The Beauty segment in developed markets declined high-single digits, with growth in Europe and the Asia-Pacific region offset by declines in North America. In North America, Skin Care and Antiperspirant/Deodorant declined due to promotional activity and inventory adjustments. Organic sales in Hair Care were unchanged. Sales in the Beauty segment in developing markets were up mid-single digits driven by growth in Latin America. Developed markets were down mid-single digits with strong growth in Europe offset by competitive promotional activity and inventory reductions in the U.S.
For the quarter ended March 31, P&G posted sales of $15.6 billion, a decrease of 1 percent versus the prior year, including a negative 2 percent impact from foreign exchange. Organic sales increased 1 percent driven by a 1 percent increase in organic shipment volume. Diluted net earnings per share were $0.93, a decrease of 4 percent versus the prior year, while core earnings per share increased 12 percent to $0.96.
Operating cash flow was $3 billion for the quarter. P&G returned $1.8 billion of cash to shareholders as dividends and repurchased $2 billion of common stock. Earlier this month, P&G announced an increase in its quarterly dividend, marking the 61st consecutive year it increased its dividend. P&G has been paying a dividend for 127 consecutive years since its incorporation in 1890.
“The third quarter macro environment was characterized by a slowdown in market growth, continued geopolitical disruptions and foreign exchange challenges,” said David Taylor, Chairman, President and Chief Executive Officer. “Against this backdrop, we delivered modest organic sales growth and double-digit core earnings per share growth, and we increased the quarterly dividend for the 61st consecutive year. Looking forward, we are maintaining our organic sales and Core EPS guidance ranges for the year and increasing our outlook for adjusted free cash flow productivity.”
Pricing and mix had no net impact on sales for the quarter.

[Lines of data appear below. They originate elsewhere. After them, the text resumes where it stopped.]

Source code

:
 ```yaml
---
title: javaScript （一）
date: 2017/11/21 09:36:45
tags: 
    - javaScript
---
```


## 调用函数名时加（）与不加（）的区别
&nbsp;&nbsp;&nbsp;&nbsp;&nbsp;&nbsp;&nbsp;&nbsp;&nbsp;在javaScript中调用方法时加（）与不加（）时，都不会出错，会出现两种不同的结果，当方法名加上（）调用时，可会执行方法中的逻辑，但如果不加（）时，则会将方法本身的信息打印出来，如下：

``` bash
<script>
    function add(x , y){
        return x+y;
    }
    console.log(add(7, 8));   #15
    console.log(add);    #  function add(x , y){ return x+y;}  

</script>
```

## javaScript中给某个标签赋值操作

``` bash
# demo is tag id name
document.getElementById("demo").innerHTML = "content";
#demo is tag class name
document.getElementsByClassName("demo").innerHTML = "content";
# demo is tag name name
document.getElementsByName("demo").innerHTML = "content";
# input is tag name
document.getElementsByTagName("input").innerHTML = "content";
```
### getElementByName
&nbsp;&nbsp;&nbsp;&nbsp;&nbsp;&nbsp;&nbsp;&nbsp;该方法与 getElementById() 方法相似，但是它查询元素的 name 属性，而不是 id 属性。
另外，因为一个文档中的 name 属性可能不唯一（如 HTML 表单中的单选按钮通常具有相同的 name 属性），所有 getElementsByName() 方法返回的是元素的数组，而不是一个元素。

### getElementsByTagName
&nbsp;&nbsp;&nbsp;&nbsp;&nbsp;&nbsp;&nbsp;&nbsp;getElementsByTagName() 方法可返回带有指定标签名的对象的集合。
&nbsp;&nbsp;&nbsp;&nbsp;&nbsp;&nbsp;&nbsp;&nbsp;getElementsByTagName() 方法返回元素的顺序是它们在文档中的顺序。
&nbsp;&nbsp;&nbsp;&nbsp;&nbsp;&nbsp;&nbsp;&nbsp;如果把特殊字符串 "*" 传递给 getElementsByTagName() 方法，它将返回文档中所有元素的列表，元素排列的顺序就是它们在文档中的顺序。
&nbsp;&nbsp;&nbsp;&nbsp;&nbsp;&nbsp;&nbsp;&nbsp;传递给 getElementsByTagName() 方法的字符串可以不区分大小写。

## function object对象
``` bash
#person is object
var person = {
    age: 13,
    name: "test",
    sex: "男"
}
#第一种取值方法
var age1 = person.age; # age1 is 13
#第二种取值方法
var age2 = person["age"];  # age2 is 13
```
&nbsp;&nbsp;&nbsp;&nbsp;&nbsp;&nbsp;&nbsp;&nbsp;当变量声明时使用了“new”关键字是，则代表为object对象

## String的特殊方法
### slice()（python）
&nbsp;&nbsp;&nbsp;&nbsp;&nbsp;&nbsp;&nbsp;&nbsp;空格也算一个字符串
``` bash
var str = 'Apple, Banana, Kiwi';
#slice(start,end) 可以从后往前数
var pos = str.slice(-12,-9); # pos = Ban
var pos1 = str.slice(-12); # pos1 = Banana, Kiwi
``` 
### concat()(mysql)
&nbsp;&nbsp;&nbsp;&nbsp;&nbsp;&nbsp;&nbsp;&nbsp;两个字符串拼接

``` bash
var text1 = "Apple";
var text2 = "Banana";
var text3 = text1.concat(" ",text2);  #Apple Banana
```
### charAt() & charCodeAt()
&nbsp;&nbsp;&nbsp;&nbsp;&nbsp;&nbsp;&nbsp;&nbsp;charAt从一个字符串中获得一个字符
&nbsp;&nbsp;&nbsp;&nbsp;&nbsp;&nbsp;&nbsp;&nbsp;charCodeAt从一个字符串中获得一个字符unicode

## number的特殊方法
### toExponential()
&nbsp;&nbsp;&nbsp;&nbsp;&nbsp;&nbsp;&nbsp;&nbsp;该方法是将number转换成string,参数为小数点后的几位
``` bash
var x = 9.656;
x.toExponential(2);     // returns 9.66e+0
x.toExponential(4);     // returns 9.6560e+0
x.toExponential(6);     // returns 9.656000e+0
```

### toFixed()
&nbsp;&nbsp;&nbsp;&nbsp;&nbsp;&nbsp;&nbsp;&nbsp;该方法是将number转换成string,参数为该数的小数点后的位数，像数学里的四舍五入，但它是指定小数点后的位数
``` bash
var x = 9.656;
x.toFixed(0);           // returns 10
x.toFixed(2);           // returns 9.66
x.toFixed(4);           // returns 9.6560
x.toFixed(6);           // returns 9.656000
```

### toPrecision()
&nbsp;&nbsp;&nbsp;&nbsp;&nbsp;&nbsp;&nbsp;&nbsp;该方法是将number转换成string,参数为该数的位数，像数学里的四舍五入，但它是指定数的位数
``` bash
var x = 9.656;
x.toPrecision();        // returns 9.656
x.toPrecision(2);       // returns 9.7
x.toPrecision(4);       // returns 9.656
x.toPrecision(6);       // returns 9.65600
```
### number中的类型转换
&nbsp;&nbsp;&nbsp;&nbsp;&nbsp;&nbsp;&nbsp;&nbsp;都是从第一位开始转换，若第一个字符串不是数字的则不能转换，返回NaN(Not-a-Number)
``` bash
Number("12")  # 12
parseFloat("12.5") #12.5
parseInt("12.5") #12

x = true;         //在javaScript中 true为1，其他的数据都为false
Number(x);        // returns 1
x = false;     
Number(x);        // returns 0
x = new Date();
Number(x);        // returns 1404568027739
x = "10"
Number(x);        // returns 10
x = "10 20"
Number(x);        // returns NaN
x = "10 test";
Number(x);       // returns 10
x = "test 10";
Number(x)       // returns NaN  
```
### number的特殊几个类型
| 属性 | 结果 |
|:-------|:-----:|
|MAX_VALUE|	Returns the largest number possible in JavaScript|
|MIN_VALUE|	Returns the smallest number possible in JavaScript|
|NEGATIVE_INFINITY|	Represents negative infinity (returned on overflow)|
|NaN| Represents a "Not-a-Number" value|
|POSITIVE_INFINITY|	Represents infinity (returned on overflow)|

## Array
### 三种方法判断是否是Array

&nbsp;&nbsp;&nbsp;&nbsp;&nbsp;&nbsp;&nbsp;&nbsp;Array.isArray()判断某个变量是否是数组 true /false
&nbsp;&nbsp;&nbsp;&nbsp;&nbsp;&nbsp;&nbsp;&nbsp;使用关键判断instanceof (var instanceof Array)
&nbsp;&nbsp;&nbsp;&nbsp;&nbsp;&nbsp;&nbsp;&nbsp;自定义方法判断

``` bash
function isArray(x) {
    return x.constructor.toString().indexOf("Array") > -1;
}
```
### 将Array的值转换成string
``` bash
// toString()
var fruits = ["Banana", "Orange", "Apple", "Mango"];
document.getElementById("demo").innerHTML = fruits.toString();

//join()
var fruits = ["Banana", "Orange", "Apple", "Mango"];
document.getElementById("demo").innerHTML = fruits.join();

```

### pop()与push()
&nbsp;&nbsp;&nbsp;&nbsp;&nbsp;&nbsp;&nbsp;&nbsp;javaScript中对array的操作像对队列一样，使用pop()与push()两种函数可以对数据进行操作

All-in volume was unchanged including the impacts of minor brand divestitures.
Other highlights from the earnings call included:
- Grooming segment organic sales decreased 6 percent due to lower volume and reduced pricing in Shave Care. Organic sales decreased high single digits globally in Shave Care due to competitive impacts in the U.S.

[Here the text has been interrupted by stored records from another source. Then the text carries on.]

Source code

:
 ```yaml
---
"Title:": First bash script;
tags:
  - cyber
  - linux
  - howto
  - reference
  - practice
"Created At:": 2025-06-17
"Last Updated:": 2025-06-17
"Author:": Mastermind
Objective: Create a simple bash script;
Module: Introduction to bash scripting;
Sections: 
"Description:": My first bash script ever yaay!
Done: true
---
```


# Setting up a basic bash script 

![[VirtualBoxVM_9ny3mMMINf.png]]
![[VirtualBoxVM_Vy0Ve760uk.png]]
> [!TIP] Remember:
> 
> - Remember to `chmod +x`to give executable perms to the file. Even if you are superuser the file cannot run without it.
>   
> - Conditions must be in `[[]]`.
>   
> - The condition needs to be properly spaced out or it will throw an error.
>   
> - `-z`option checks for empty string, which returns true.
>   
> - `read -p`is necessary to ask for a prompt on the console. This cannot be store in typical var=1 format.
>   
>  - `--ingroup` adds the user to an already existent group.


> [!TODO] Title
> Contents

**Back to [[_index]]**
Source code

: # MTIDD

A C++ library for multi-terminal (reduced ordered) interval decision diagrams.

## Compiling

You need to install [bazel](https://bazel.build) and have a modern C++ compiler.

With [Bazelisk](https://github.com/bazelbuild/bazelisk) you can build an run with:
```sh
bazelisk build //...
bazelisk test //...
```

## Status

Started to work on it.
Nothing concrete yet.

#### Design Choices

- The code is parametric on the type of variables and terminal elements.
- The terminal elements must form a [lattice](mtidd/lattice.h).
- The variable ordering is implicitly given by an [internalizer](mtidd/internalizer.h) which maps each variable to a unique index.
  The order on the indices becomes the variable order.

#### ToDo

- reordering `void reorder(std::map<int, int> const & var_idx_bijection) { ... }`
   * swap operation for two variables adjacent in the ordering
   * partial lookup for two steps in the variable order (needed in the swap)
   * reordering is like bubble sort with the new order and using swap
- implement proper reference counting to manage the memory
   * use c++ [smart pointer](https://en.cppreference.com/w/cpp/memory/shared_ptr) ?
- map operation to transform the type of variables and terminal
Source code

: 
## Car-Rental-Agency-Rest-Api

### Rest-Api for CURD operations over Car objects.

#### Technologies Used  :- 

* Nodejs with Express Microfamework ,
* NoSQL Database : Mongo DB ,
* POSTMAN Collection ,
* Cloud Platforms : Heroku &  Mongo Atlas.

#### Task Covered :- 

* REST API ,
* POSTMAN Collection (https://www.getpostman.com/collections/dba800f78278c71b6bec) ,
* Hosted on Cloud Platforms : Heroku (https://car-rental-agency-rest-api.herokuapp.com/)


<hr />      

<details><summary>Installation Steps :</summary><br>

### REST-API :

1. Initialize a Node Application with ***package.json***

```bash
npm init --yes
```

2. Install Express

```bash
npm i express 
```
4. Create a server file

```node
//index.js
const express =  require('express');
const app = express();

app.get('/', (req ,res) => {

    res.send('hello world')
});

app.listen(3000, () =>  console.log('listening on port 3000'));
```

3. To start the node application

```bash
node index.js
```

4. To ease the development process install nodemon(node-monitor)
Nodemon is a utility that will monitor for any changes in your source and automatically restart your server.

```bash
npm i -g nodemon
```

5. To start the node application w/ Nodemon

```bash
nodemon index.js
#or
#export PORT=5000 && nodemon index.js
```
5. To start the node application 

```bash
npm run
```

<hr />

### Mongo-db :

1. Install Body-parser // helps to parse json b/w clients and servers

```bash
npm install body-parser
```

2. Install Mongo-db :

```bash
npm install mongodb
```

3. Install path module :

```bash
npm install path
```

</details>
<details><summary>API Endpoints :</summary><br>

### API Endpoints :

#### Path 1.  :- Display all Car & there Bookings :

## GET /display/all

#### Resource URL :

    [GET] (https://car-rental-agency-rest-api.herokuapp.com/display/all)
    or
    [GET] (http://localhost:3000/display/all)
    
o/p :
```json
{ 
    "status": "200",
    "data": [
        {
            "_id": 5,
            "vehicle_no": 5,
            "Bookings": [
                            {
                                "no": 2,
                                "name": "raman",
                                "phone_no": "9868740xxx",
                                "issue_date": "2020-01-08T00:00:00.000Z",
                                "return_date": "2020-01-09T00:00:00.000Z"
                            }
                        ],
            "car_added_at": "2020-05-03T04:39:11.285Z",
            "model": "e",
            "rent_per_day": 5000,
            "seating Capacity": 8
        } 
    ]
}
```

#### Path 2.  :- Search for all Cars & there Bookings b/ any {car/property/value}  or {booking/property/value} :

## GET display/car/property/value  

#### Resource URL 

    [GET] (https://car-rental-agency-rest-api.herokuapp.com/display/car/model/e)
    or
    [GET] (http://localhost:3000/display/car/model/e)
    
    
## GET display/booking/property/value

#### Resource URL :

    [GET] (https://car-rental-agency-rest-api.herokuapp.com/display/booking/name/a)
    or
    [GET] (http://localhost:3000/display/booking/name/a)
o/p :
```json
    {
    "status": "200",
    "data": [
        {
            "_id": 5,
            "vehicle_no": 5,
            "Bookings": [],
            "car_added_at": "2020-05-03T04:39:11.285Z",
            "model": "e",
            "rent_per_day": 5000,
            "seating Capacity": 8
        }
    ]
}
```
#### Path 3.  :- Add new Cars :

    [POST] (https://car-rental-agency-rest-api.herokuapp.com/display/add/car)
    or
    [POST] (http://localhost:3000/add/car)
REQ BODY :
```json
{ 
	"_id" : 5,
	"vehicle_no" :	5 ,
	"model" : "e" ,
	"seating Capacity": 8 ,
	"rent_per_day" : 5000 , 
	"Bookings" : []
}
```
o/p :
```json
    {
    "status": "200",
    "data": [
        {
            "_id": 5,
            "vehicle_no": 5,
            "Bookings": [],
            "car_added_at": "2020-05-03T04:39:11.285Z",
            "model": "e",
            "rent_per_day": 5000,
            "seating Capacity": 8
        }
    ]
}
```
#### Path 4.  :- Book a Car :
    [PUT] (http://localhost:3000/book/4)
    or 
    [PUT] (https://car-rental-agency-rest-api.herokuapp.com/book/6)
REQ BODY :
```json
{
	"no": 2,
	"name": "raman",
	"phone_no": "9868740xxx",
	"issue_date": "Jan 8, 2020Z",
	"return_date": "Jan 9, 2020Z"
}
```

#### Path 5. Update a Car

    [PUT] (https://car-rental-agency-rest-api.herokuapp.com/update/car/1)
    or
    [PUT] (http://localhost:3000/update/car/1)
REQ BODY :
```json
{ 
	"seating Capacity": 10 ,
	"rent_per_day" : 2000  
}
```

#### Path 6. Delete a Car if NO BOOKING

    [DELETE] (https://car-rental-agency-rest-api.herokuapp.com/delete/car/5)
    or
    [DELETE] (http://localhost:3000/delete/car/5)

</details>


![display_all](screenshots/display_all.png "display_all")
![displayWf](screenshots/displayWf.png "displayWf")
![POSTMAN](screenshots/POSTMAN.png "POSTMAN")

- Organic sales grew 30 percent online in the quarter. It’s now 5 percent of business, about $3 billion business. Ecommerce is primarily focused, but not exclusively, to the U.S., China and Northeast Asia, particularly Korea. China is about a $1 billion business online currently. That’ll be 20 percent to even as high as 30 percent of business within the next 12 to 18 months. Korea is 40 percent of the business today.
- The U.S. development in e-commerce is very different by category, with some of the bulkier and heavier products appealing to people online, so they’re not having to fill up their shopping carts with baby diapers, for example.
- Beauty care has been continually improving with the recent quarter serving as the sixth quarter in a row of organic sales growth. SK-II and Head & Shoulders are credited as the strongest brands, while Pantene, on a global basis, has also been doing very well. Some of our personal care businesses have been doing well. P&G just relaunched and re-staged Herbal Essences, which grew 6 percent in the quarter versus a year ago. There’s still work to do on Aussie and Rejoice, and within skin care they’re still making progress on Olay.
- P&G said it is maintaining its guidance for organic sales growth in the range of 2 percent to 3 percent for fiscal 2017. Fiscal year to date, P&G is at the low end of this range. The company expects the combination of foreign exchange and minor brand divestitures to reduce sales growth by two to three percentage points. As a result, P&G estimates all-in sales to be down 1 percent to in-line with the prior fiscal year.